## EXERCISE
Look through the data below and return each line where "meus" appears.

[Source records]
_ _ _
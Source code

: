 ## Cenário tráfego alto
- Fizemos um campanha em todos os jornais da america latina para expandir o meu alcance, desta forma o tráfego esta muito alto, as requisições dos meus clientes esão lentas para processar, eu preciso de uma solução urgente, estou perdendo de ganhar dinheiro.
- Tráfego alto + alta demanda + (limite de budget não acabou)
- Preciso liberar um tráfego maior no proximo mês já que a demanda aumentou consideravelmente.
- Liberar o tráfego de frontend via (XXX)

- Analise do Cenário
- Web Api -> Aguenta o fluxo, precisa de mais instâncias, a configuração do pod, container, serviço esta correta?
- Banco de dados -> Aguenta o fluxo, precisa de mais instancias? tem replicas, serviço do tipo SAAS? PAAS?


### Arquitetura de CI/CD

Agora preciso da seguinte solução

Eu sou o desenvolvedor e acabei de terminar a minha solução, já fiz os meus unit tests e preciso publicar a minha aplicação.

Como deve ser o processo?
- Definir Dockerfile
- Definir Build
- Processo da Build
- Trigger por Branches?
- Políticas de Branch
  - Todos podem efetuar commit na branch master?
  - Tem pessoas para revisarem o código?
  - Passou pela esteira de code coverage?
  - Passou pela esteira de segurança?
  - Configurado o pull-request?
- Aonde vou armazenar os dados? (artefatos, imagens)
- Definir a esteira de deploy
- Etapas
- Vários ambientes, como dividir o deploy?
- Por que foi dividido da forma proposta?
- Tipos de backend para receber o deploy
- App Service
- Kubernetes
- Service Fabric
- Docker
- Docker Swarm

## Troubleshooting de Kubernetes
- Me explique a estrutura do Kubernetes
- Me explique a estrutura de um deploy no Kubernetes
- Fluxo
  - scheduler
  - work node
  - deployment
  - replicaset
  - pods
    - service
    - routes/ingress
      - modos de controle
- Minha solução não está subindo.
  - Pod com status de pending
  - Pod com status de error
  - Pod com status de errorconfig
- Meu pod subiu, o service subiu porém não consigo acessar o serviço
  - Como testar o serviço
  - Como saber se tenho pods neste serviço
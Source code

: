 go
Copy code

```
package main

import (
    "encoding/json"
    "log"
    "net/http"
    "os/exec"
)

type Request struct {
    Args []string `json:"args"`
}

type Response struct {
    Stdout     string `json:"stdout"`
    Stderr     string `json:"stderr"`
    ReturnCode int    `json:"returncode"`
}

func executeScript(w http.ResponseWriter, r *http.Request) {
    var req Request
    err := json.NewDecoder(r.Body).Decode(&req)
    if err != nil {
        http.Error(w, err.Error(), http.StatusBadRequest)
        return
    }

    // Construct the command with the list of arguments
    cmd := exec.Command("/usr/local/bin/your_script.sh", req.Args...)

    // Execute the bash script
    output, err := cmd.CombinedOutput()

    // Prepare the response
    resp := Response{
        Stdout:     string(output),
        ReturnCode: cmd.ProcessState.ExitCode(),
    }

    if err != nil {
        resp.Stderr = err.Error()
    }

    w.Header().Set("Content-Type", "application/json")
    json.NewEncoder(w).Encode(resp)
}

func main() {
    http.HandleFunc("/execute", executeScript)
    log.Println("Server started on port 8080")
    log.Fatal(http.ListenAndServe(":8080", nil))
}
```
_ _ _
## ANSWER TO THIS PROBLEM
- Fizemos um campanha em todos os jornais da america latina para expandir o meu alcance, desta forma o tráfego esta muito alto, as requisições dos meus clientes esão lentas para processar, eu preciso de uma solução urgente, estou perdendo de ganhar dinheiro.
Eu sou o desenvolvedor e acabei de terminar a minha solução, já fiz os meus unit tests e preciso publicar a minha aplicação.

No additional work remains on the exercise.